### DESCRIPTION OF THE TASK
Transcribe every entry exactly, with nothing added or left out.

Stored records
================================

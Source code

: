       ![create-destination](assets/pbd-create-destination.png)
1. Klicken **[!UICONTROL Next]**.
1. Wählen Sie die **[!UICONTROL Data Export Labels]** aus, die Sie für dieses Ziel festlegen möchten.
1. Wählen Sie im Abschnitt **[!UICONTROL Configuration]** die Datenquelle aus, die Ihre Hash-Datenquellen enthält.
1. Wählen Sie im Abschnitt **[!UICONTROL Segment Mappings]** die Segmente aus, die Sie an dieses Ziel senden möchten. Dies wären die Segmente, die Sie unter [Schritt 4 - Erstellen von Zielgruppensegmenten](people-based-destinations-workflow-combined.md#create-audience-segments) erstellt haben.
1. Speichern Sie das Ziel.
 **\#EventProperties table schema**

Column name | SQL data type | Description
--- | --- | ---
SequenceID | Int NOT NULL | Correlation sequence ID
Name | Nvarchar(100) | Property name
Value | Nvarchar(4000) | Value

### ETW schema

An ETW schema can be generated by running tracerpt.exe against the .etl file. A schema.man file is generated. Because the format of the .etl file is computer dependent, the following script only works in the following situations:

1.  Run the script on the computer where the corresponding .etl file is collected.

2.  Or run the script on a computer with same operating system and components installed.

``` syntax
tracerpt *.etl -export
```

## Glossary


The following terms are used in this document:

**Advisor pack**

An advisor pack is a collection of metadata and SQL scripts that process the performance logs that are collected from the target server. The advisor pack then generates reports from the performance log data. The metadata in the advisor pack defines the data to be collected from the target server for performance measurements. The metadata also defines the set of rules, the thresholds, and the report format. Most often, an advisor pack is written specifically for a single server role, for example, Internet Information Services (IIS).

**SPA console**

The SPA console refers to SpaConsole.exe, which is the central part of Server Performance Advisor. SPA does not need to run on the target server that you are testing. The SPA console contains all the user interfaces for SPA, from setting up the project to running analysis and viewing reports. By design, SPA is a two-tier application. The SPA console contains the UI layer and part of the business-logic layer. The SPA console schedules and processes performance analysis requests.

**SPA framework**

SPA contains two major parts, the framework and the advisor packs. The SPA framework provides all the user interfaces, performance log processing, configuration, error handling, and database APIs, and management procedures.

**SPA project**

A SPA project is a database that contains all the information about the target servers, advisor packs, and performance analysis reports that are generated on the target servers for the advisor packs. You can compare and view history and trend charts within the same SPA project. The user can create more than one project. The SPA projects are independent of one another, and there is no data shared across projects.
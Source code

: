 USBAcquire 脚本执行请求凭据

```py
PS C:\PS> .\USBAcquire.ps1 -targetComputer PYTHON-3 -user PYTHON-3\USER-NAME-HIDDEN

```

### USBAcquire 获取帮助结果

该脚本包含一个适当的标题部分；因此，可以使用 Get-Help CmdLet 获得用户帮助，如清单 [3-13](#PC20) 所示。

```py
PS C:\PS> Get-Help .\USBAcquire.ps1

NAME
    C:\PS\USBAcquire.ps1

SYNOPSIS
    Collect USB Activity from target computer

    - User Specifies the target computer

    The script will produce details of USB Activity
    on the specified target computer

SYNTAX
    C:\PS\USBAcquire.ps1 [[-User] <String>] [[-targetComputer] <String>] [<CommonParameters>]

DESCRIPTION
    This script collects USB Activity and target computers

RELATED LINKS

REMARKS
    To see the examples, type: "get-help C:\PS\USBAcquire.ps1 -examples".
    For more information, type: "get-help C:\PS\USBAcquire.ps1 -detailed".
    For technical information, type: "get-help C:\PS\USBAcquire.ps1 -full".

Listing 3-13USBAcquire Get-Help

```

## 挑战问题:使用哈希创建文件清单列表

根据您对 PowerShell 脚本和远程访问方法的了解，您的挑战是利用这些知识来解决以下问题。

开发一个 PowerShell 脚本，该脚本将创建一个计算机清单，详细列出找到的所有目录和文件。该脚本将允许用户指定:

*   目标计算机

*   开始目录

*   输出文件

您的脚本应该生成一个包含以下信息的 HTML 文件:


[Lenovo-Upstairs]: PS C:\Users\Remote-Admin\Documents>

================================

### EXERCISE ANSWER
Source code

:       ![create-destination](assets/pbd-create-destination.png)
1. Klicken **[!UICONTROL Next]**.
1. Wählen Sie die **[!UICONTROL Data Export Labels]** aus, die Sie für dieses Ziel festlegen möchten.
1. Wählen Sie im Abschnitt **[!UICONTROL Configuration]** die Datenquelle aus, die Ihre Hash-Datenquellen enthält.
1. Wählen Sie im Abschnitt **[!UICONTROL Segment Mappings]** die Segmente aus, die Sie an dieses Ziel senden möchten. Dies wären die Segmente, die Sie unter [Schritt 4 - Erstellen von Zielgruppensegmenten](people-based-destinations-workflow-combined.md#create-audience-segments) erstellt haben.
1. Speichern Sie das Ziel.
 **\#EventProperties table schema**

Column name | SQL data type | Description
--- | --- | ---
SequenceID | Int NOT NULL | Correlation sequence ID
Name | Nvarchar(100) | Property name
Value | Nvarchar(4000) | Value

### ETW schema

An ETW schema can be generated by running tracerpt.exe against the .etl file. A schema.man file is generated. Because the format of the .etl file is computer dependent, the following script only works in the following situations:

1.  Run the script on the computer where the corresponding .etl file is collected.

2.  Or run the script on a computer with same operating system and components installed.

``` syntax
tracerpt *.etl -export
```

## Glossary


The following terms are used in this document:

**Advisor pack**

An advisor pack is a collection of metadata and SQL scripts that process the performance logs that are collected from the target server. The advisor pack then generates reports from the performance log data. The metadata in the advisor pack defines the data to be collected from the target server for performance measurements. The metadata also defines the set of rules, the thresholds, and the report format. Most often, an advisor pack is written specifically for a single server role, for example, Internet Information Services (IIS).

**SPA console**

The SPA console refers to SpaConsole.exe, which is the central part of Server Performance Advisor. SPA does not need to run on the target server that you are testing. The SPA console contains all the user interfaces for SPA, from setting up the project to running analysis and viewing reports. By design, SPA is a two-tier application. The SPA console contains the UI layer and part of the business-logic layer. The SPA console schedules and processes performance analysis requests.

**SPA framework**

SPA contains two major parts, the framework and the advisor packs. The SPA framework provides all the user interfaces, performance log processing, configuration, error handling, and database APIs, and management procedures.

**SPA project**

A SPA project is a database that contains all the information about the target servers, advisor packs, and performance analysis reports that are generated on the target servers for the advisor packs. You can compare and view history and trend charts within the same SPA project. The user can create more than one project. The SPA projects are independent of one another, and there is no data shared across projects.
Source code

: USBAcquire 脚本执行请求凭据

```py
PS C:\PS> .\USBAcquire.ps1 -targetComputer PYTHON-3 -user PYTHON-3\USER-NAME-HIDDEN

```

### USBAcquire 获取帮助结果

该脚本包含一个适当的标题部分；因此，可以使用 Get-Help CmdLet 获得用户帮助，如清单 [3-13](#PC20) 所示。

```py
PS C:\PS> Get-Help .\USBAcquire.ps1

NAME
    C:\PS\USBAcquire.ps1

SYNOPSIS
    Collect USB Activity from target computer

    - User Specifies the target computer

    The script will produce details of USB Activity
    on the specified target computer

SYNTAX
    C:\PS\USBAcquire.ps1 [[-User] <String>] [[-targetComputer] <String>] [<CommonParameters>]

DESCRIPTION
    This script collects USB Activity and target computers

RELATED LINKS

REMARKS
    To see the examples, type: "get-help C:\PS\USBAcquire.ps1 -examples".
    For more information, type: "get-help C:\PS\USBAcquire.ps1 -detailed".
    For technical information, type: "get-help C:\PS\USBAcquire.ps1 -full".

Listing 3-13USBAcquire Get-Help

```

## 挑战问题:使用哈希创建文件清单列表

根据您对 PowerShell 脚本和远程访问方法的了解，您的挑战是利用这些知识来解决以下问题。

开发一个 PowerShell 脚本，该脚本将创建一个计算机清单，详细列出找到的所有目录和文件。该脚本将允许用户指定:

*   目标计算机

*   开始目录

*   输出文件

您的脚本应该生成一个包含以下信息的 HTML 文件:


[Lenovo-Upstairs]: PS C:\Users\Remote-Admin\Documents>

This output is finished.